Accurate prediction of DnaK-peptide binding via homology modelling and experimental data

Abstract

Molecular chaperones are essential elements of the protein quality control machinery that governs translocation and folding of nascent polypeptides, refolding and degradation of misfolded proteins, and activation of a wide range of client proteins. The prokaryotic heat-shock protein DnaK is the E. coli representative of the ubiquitous Hsp70 family, which specializes in the binding of exposed hydrophobic regions in unfolded polypeptides. Accurate prediction of DnaK binding sites in E. coli proteins is an essential prerequisite to understand the precise function of this chaperone and the properties of its substrate proteins. In order to map DnaK binding sites in protein sequences, we have developed an algorithm that combines sequence information from peptide binding experiments and structural parameters from homology modelling. We show that this combination significantly outperforms either single approach. The final predictor had a Matthews correlation coefficient (MCC) of 0.819 when assessed over the 144 tested peptide sequences to detect true positives and true negatives. To test the robustness of the learning set, we have conducted a simulated cross-validation, where we omit sequences from the learning sets and calculate the rate of repredicting them. This resulted in a surprisingly good MCC of 0.703. The algorithm was also able to perform equally well on a blind test set of binders and non-binders, of which there was no prior knowledge in the learning sets. The algorithm is freely available at http://limbo.vib.be.

Figure 1. DnaK binding to immobilised peptides attached to a cellulose-based membrane.

A) Group 2 peptides Membrane A, B) Group 2 peptides Membrane A bound to antibody only, indicating potential false positives (see supplementary Table 1 for all groups of peptide sequences and raw binding data).

Figure 2. DnaK bound to a substrate peptide.

Left: Substrate binding C-terminal domain of DnaK shown in cartoon style with bound heptapeptide NRLLLTG in stick style. Right: Detailed view of substrate binding in the beta sheet sandwich of DnaK. Molecular graphics created with YASARA (http://www.yasara.org) and Povray (http://www.povray.org).

Figure 3. ROC curves as calculated from the PSSMs of different DnaK-substrate structures.

The curves represent structures 1DKX (closed circle), 1DKY A (open square), 1DKY B (closed triangle) and 3 NMR structures from the same ensemble (open triangle, open circle, closed square).

Figure 4. ROC curves representing the performance of the different predictors before learning set optimization.

The graph visualizes the not cross-validated sequence-based predictor (open square), the not cross-validated sequence and structure-based predictor (closed square), the cross-validated sequence-based predictor (open circle), the cross-validated sequence and structure-based predictor (closed circle), the sequence based predictor on the independent validation set (open triangle) and the sequence and structure-based predictor on the independent validation set (closed triangle).

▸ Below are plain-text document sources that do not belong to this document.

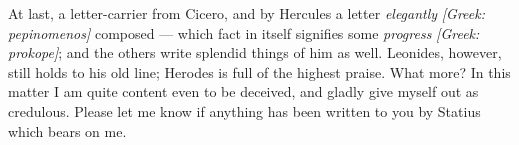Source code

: 

 At last, a letter-carrier from Cicero, and by Hercules a letter \textit{elegantly} \textit{[Greek: pepinomenos]} composed --- which fact in itself signifies some \textit{progress} \textit{[Greek: prokope]}; and the others write splendid things of him as well. Leonides, however, still holds to his old line; Herodes is full of the highest praise. What more? In this matter I am quite content even to be deceived, and gladly give myself out as credulous. Please let me know if anything has been written to you by Statius which bears on me.
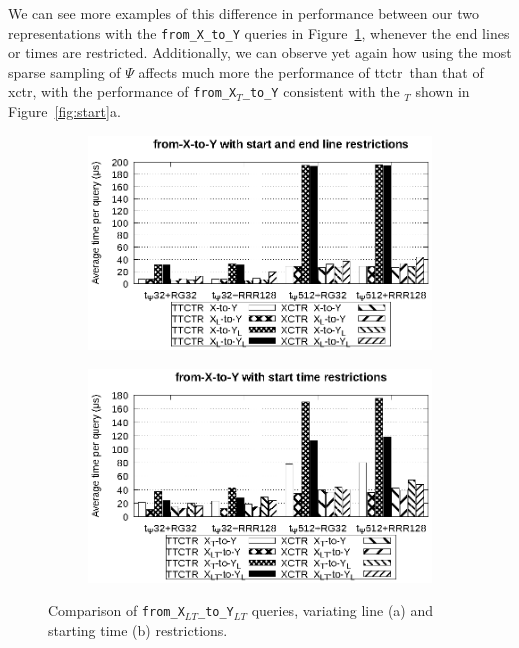     \medskip
    We can see more examples of this difference in performance between our two representations with the \texttt{from\_X\_to\_Y} queries in Figure~\ref{fig:xy0}, whenever the end lines or times are restricted. Additionally, we can observe yet again how using the most sparse sampling of $\Psi$ affects much more the performance of \gls{ttctr}~than that of \gls{xctr}, with the performance of \texttt{from\_X$_{T}$\_to\_Y} consistent with the \texttt{\startX$_T$} shown in Figure~\ref{fig:start}a.
    
    \begin{figure}[ht]
    \begin{subfigure}{0.5\linewidth}
    \includegraphics[width=\linewidth]{experiments/xy0.eps}
    \vspace{-12pt}
    \caption{}
    \vspace{-12pt}
    \end{subfigure}%
    \begin{subfigure}{0.5\linewidth}
    \includegraphics[width=\linewidth]{experiments/xy1.eps}
    \vspace{-12pt}
    \caption{}
    \vspace{-12pt}
    \end{subfigure}
    \caption{Comparison of \texttt{from\_X$_{LT}$\_to\_Y$_{LT}$} queries, variating line (a) and starting time (b) restrictions.}
    \label{fig:xy0}
    \end{figure}
    
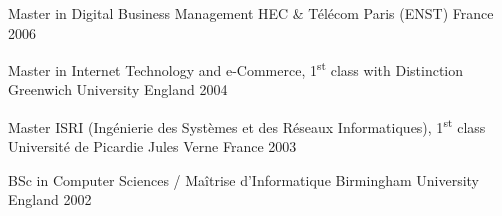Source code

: 

\begin{cventries}

  \cventry
    {Master in Digital Business Management} %
    {\hspace{0.5em}HEC \& Télécom Paris (ENST)} %
    {France} %
    {2006} %
    {}
    {}

  \cventry
    {Master in Internet Technology and e-Commerce, 1\textsuperscript{st} class with Distinction} %
    {\hspace{0.5em}Greenwich University} %
    {England} %
    {2004} %
    {}
    {}

  \cventry
    {Master ISRI (Ingénierie des Systèmes et des Réseaux Informatiques), 1\textsuperscript{st} class} %
    {\hspace{0.5em}Université de Picardie Jules Verne} %
    {France} %
    {2003} %
    {}
    {}

  \cventry
    {BSc in Computer Sciences / Maîtrise d'Informatique} %
    {\hspace{0.5em}Birmingham University} %
    {England} %
    {2002} %
    {}
    {}
\end{cventries}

Figure 5. ROC curves representing the performance of the different predictors generated after running the learning set training algorithm.

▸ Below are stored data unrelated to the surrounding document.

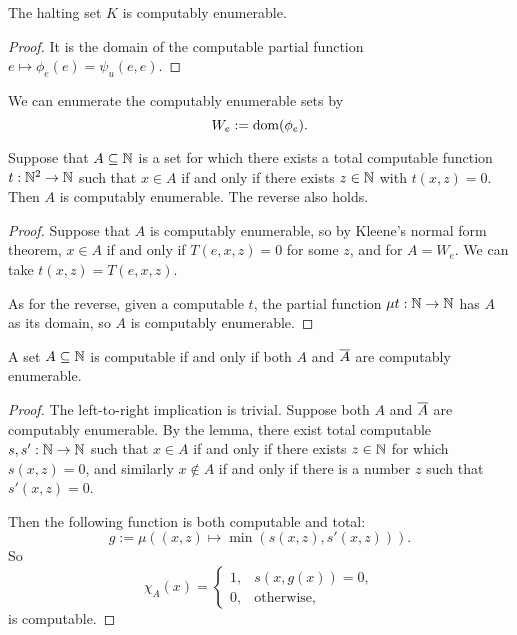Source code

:\begin{proposition}
  The halting set $K$ is computably enumerable.
\end{proposition}

\begin{proof}
  It is the domain of the computable partial function $e \mapsto \phi_e(e) =
  \psi_u(e,e)$.
\end{proof}

We can enumerate the computably enumerable sets by
\[
  W_e := \operatorname{dom}(\phi_e).
\]

\begin{lemma}
  Suppose that $A \subseteq \mathbb{N}$ is a set for which there exists a total
  computable function $t: \mathbb{N}^2 \to \mathbb{N}$ such that $x \in A$ if and only if there
  exists $z \in \mathbb{N}$ with $t(x,z) = 0$.
  Then $A$ is computably enumerable.
  The reverse also holds.
\end{lemma}

\begin{proof}
  Suppose that $A$ is computably enumerable, so by Kleene's normal form theorem,
  $x \in A$ if and only if $T(e,x,z) = 0$ for some $z$, and for $A = W_e$.
  We can take $t(x,z) = T(e,x,z)$.

  As for the reverse, given a computable $t$, the partial function
  $\mu t: \mathbb{N} \to \mathbb{N}$  has $A$ as its domain, so $A$ is computably enumerable.
\end{proof}

\begin{theorem}
  A set $A \subseteq \mathbb{N}$ is computable if and only if both $A$ and $\overline{A}$ are
  computably enumerable.
\end{theorem}

\begin{proof}
  The left-to-right implication is trivial.
  Suppose both $A$ and $\overline{A}$ are computably enumerable.
  By the lemma, there exist total computable $s,s': \mathbb{N} \to \mathbb{N}$ such that $x \in
  A$ if and only if there exists $z \in \mathbb{N}$ for which $s(x,z) = 0$, and
  similarly $x \notin A$ if and only if there is a number $z$ such that $s'(x,z)
  = 0$.

  Then the following function is both computable and total:
  \[
	g := \mu ((x,z) \mapsto \min(s(x,z), s'(x,z))).
  \]
  So
  \[
	\chi_A(x) =
	\begin{cases}
	  1, & s(x,g(x)) = 0, \\
	  0, & \text{otherwise},
	\end{cases}
  \]
  is computable.
\end{proof}

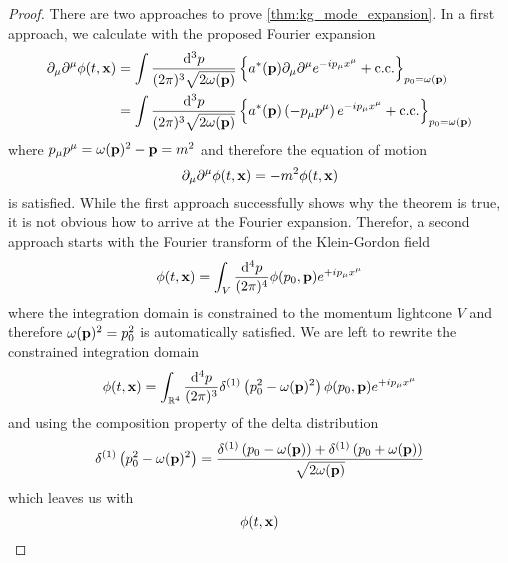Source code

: \kgmodeexp
\begin{proof}
	There are two approaches to prove \cref{thm:kg_mode_expansion}.
	In a first approach, we calculate with the proposed Fourier expansion
	\begin{equation*}
		\begin{split}
			\partial_\mu
			\partial^\mu
			\phi(t,\vb{x})
			&=
			\int\frac{\dd[3]{p}}{(2\pi)^3\sqrt{2\omega(\vb{p})}}
			\left\{
				a^*(\vb{p})
				\partial_\mu
				\partial^\mu
				e^{-ip_\mu x^\mu}
				+
				\text{c.c.}
			\right\}_{p_0=\omega(\vb{p})}
			\\
			&=
			\int\frac{\dd[3]{p}}{(2\pi)^3\sqrt{2\omega(\vb{p})}}
			\left\{
				a^*(\vb{p})
				\left(
					-
					p_\mu
					p^\mu
				\right)
				e^{-ip_\mu x^\mu}
				+
				\text{c.c.}
			\right\}_{p_0=\omega(\vb{p})}
		\end{split}
	\end{equation*}
	where $p_\mu p^\mu=\omega(\vb{p})^2-\vb{p}=m^2$ and therefore the equation of motion
	\begin{equation*}
			\partial_\mu
			\partial^\mu
			\phi(t,\vb{x})
			=
			-
			m^2
			\phi(t,\vb{x})
	\end{equation*}
	is satisfied.
	While the first approach successfully shows why the theorem is true, it is not obvious how to arrive at the Fourier expansion.
	Therefor, a second approach starts with the Fourier transform of the Klein-Gordon field
	\begin{equation*}
		\phi(t,\vb{x})
		=
		\int_V\frac{\dd[4]{p}}{(2\pi)^4}
		\phi(p_0,\vb{p})
		e^{+ip_\mu x^\mu}
	\end{equation*}
	where the integration domain is constrained to the momentum lightcone $V$ and therefore $\omega(\vb{p})^2=p_0^2$ is automatically satisfied.
	We are left to rewrite the constrained integration domain
	\begin{equation*}
		\phi(t,\vb{x})
		=
		\int_{\mathbb{R}^4}\frac{\dd[4]{p}}{(2\pi)^3}
		\delta^{(1)}\left(p_0^2-\omega(\vb{p})^2\right)
		\phi(p_0,\vb{p})
		e^{+ip_\mu x^\mu}
	\end{equation*}
	and using the composition property of the delta distribution
	\begin{equation*}
		\delta^{(1)}\left(p_0^2-\omega(\vb{p})^2\right)
		=
		\frac{
			\delta^{(1)}\left(p_0-\omega(\vb{p})\right)
			+
			\delta^{(1)}\left(p_0+\omega(\vb{p})\right)
		}{\sqrt{2\omega(\vb{p})}}
	\end{equation*}
	which leaves us with
	\begin{equation*}
		\phi(t,\vb{x})

\end{equation*}
\end{proof}

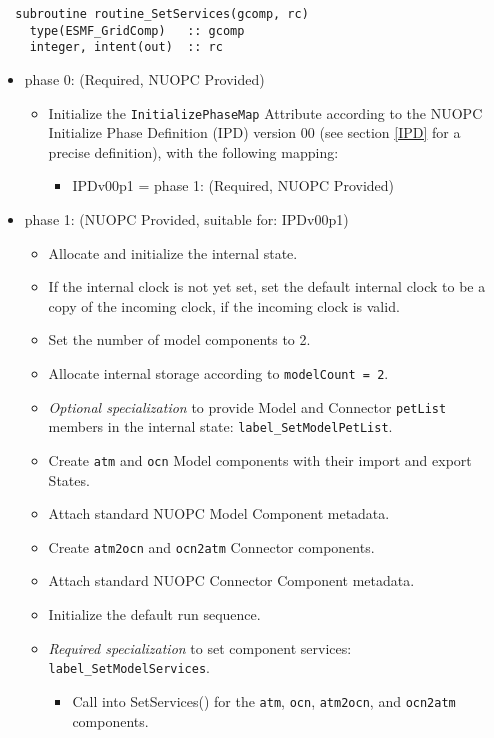\begin{verbatim}  subroutine routine_SetServices(gcomp, rc)
    type(ESMF_GridComp)   :: gcomp
    integer, intent(out)  :: rc
\end{verbatim}

\begin{itemize}
\item phase 0: ({\sc Required, NUOPC Provided})
  \begin{itemize}
  \item Initialize the {\tt InitializePhaseMap} Attribute according to the NUOPC Initialize Phase Definition (IPD) version 00 (see section \ref{IPD} for a precise definition), with the following mapping:
    \begin{itemize}
    \item IPDv00p1 = phase 1: ({\sc Required, NUOPC Provided})
    \end{itemize}  
  \end{itemize}  
\item phase 1: ({\sc NUOPC Provided}, suitable for: IPDv00p1)
  \begin{itemize}
  \item Allocate and initialize the internal state.
  \item If the internal clock is not yet set, set the default internal clock to be a copy of the incoming clock, if the incoming clock is valid.
  \item Set the number of model components to 2.
  \item Allocate internal storage according to {\tt modelCount = 2}.
  \item {\it Optional specialization} to provide Model and Connector {\tt petList} members in the internal state: {\tt label\_SetModelPetList}.
  \item Create {\tt atm} and {\tt ocn} Model components with their import and export States.
  \item Attach standard NUOPC Model Component metadata.
  \item Create {\tt atm2ocn} and {\tt ocn2atm} Connector components.
  \item Attach standard NUOPC Connector Component metadata.
  \item Initialize the default run sequence.
  \item {\it Required specialization} to set component services: {\tt label\_SetModelServices}. 
  \begin{itemize}
    \item Call into SetServices() for the {\tt atm}, {\tt ocn}, {\tt atm2ocn}, and {\tt ocn2atm} components.

\end{itemize}
\end{itemize}
\end{itemize}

The graph visualizes the not cross-validated sequence-based predictor (open square), the not cross-validated sequence and structure-based predictor (closed square), the cross-validated sequence-based predictor (open circle), the cross-validated sequence and structure-based predictor (closed circle), the sequence based predictor on the independent validation set (open triangle) and the sequence and structure-based predictor on the independent validation set (closed triangle).

Figure 6. Graphical representation of the final DnaK heptameric binding profile over all aminoacids and all residue positions.

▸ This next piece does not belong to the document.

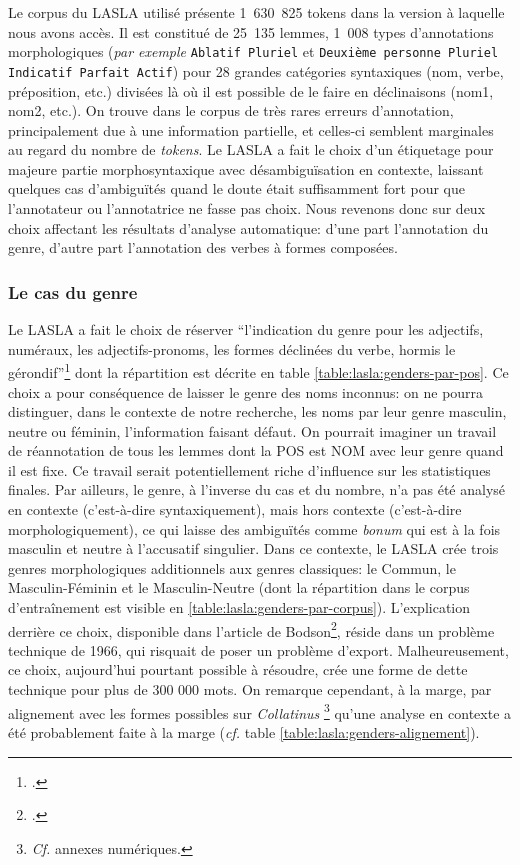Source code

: Le corpus du LASLA utilisé présente 1~630~825 tokens dans la version à laquelle nous avons accès. Il est constitué de 25~135 lemmes, 1~008 types d'annotations morphologiques (\textit{par exemple}  \texttt{Ablatif Pluriel} et \texttt{Deuxième personne Pluriel Indicatif Parfait Actif}) pour 28 grandes catégories syntaxiques (nom, verbe, préposition, etc.) divisées là où il est possible de le faire en déclinaisons (nom1, nom2, etc.). On trouve dans le corpus de très rares erreurs d'annotation, principalement due à une information partielle, et celles-ci semblent marginales au regard du nombre de \textit{tokens}. Le LASLA a fait le choix d'un étiquetage pour majeure partie morphosyntaxique avec désambiguïsation en contexte, laissant quelques cas d'ambiguïtés quand le doute était suffisamment fort pour que l'annotateur ou l'annotatrice ne fasse pas choix. Nous revenons donc sur deux choix affectant les résultats d'analyse automatique: d'une part l'annotation du genre, d'autre part l'annotation des verbes à formes composées.

\subsubsection{Le cas du genre}

Le LASLA a fait le choix de réserver \enquote{l'indication du genre pour les adjectifs, numéraux, les adjectifs-pronoms, les formes déclinées du verbe, hormis le gérondif}\footcite[p.~27]{BodsonCodification1966} dont la répartition est décrite en table \ref{table:lasla:genders-par-pos}. Ce choix a pour conséquence de laisser le genre des noms inconnus: on ne pourra distinguer, dans le contexte de notre recherche, les noms par leur genre masculin, neutre ou féminin, l'information faisant défaut. On pourrait imaginer un travail de réannotation de tous les lemmes dont la POS est NOM avec leur genre quand il est fixe. Ce travail serait potentiellement riche d'influence sur les statistiques finales. Par ailleurs, le genre, à l'inverse du cas et du nombre, n'a pas été analysé en contexte (c'est-à-dire syntaxiquement), mais hors contexte (c'est-à-dire morphologiquement), ce qui laisse des ambiguïtés comme \textit{bonum} qui est à la fois masculin et neutre à l'accusatif singulier. Dans ce contexte, le LASLA crée trois genres morphologiques additionnels aux genres classiques: le Commun, le Masculin-Féminin et le Masculin-Neutre (dont la répartition dans le corpus d'entraînement est visible en \ref{table:lasla:genders-par-corpus}). L'explication derrière ce choix, disponible dans l'article de Bodson\footcite{BodsonCodification1966}, réside dans un problème technique de 1966, qui risquait de poser un problème d'export. Malheureusement, ce choix, aujourd'hui pourtant possible à résoudre, crée une forme de dette technique pour plus de 300 000 mots. On remarque cependant, à la marge, par alignement avec les formes possibles sur \textit{Collatinus} \footnote{\textit{Cf.} annexes numériques.} qu'une analyse en contexte a été probablement faite à la marge (\textit{cf.} table \ref{table:lasla:genders-alignement}).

The axes crossing point at score zero was chosen for convenience. Position 1 and 7 respectively represent the N-and and C-terminal end of the heptameric motif.

Figure 7. ROC performance comparison with a previously published algorithm.

A: Comparison of our DnaK predictor (closed square) with the previously published predicting algorithm from Rüdiger et al (open square) for the extended benchmark peptide set. The data point above 90% specificity (90.7%) with the best MCC in both predictors is shown as a dashed line. B: ROC curves comparison between our predictor (closed square) and the algorithm of Rüdiger et al (open square) for the validation set of peptides.